The Wyoming legislature proposed a bill this week that would have penalized — yes, penalized — utility companies for using green energy to supply electricity to customers. Fortunately, the bill didn’t receive sufficient votes to advance.

Senate File 125, “Electricity Production Standard,” stated that energy utilities must provide 95% of their electricity from a list of energy sources that included coal, oil, and natural gas by 2021, and 100% percent by 2022. Wind and solar power were not on the list.

Amazingly, the bill also stated that if utilities sourced energy from sustainable sources, they would be penalized with a fine for each megawatt of green energy.

The House Appropriations Committee also introduced a bill to impose a $1-per-MW-hour excise tax on electricity produced from solar sources this week.

According to the US Energy Information Administration (EIA), as of October 2019, Wyoming’s net electricity generation by source was as follows:

  • Coal: 2,702 GWh
  • Nonhydroelectric renewables: 394 GWh
  • Natural gas: 93 GWh
  • Hydroelectric: 52 GWh
  • Petroleum-fired: 4 GWh

In 2017, Wyoming generated 86% of its electricity from coal and 9% from wind, according to the New York Times. Because of its small population — 577,737 as of 2018 — Wyoming produces much more power than it consumes and sends about 60% to nearby states.

But in October, the state’s largest utility company, PacifiCorp, said it plans to retire two-thirds of its coal fleet by 2030.

Wyoming is a fossil-fuel bonanza: According to the EIA, it produced about 40% of all coal mined in the US in 2017, and has about one-third of US coal reserves. It’s one of the top 10 natural gas-producing states, and its natural gas reserves are among the top five states. Wyoming is the sixth largest crude oil producer in the nation, accounting for just over 2% of the U.S. total crude oil output.

However, Wyoming’s installed wind-powered electricity generating capacity ranked 16th in the US in 2017 at nearly 1,500MW, so it’s strange that the pro-fossil-fuel bill left wind out of the equation entirely.

The Casper Star Tribune spoke with University of Wyoming economist Rob Godby about why a such an anti-renewable energy bill would even be introduced. Godby said:

We are now looking at significant disruption of local communities based on coal-fired power plant closures.

To be honest, the state of Wyoming was kind of caught flat-footed when those closures were announced. It just hadn’t been something that had ever been imagined here.

If you’re going to impose that kind of tax on [renewable] producers in Wyoming, it’s very likely that most of that cost will fall on the people of Wyoming.
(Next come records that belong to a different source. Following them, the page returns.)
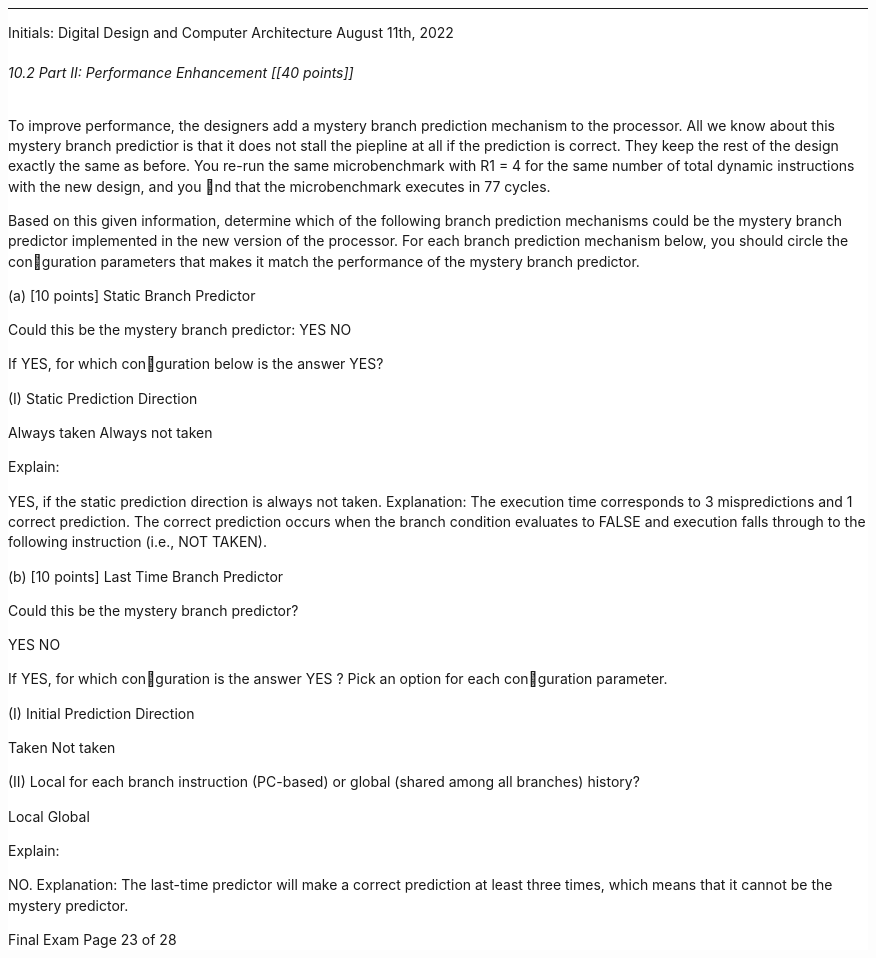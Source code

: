 
-----

Initials: Digital Design and Computer Architecture August 11th, 2022

###### 10.2 Part II: Performance Enhancement [[40 points]]

To improve performance, the designers add a mystery branch prediction mechanism to the processor.
All we know about this mystery branch predictior is that it does not stall the piepline at all if the
prediction is correct. They keep the rest of the design exactly the same as before. You re-run the same
microbenchmark with R1 = 4 for the same number of total dynamic instructions with the new design,
and you nd that the microbenchmark executes in 77 cycles.

Based on this given information, determine which of the following branch prediction mechanisms could
be the mystery branch predictor implemented in the new version of the processor. For each branch
prediction mechanism below, you should circle the conguration parameters that makes it match the
performance of the mystery branch predictor.

(a) [10 points] Static Branch Predictor

Could this be the mystery branch predictor: YES NO

If YES, for which conguration below is the answer YES?

(I) Static Prediction Direction

Always taken Always not taken

Explain:

YES, if the static prediction direction is always not taken.
Explanation: The execution time corresponds to 3 mispredictions and 1 correct prediction. The correct prediction occurs when the branch condition evaluates to FALSE and
execution falls through to the following instruction (i.e., NOT TAKEN).

(b) [10 points] Last Time Branch Predictor

Could this be the mystery branch predictor?

YES NO

If YES, for which conguration is the answer YES ? Pick an option for each conguration parameter.

(I) Initial Prediction Direction

Taken Not taken

(II) Local for each branch instruction (PC-based) or global (shared among all branches) history?

Local Global

Explain:

NO.
Explanation: The last-time predictor will make a correct prediction at least three times,
which means that it cannot be the mystery predictor.

Final Exam Page 23 of 28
A lot of people don’t believe that renewables are as cheap as they are, that gas is actually cheaper than coal and coal is, relatively speaking, expensive to run.

Electrek’s Take

Wyoming has got all its power-generation eggs in one dirty basket, and there’s trouble ahead. The fossil-fuel bill that seems crazy, which fortunately failed, actually reeks of desperation, once you realize how heavily dependent the state is on coal.

It’s pretty baffling if what Godby says is true. Have Wyoming legislators seriously not noticed the general collapse of the coal industry and the global movement away from fossil fuels? (Maybe they ought to read the Atlantic‘s “Coal Country’s Decline Has a Long History” — from 2013.) Like much of the West and Midwest, the state has great potential for both wind and solar energy. Why wouldn’t they work to boost that potential, rather than penalize it?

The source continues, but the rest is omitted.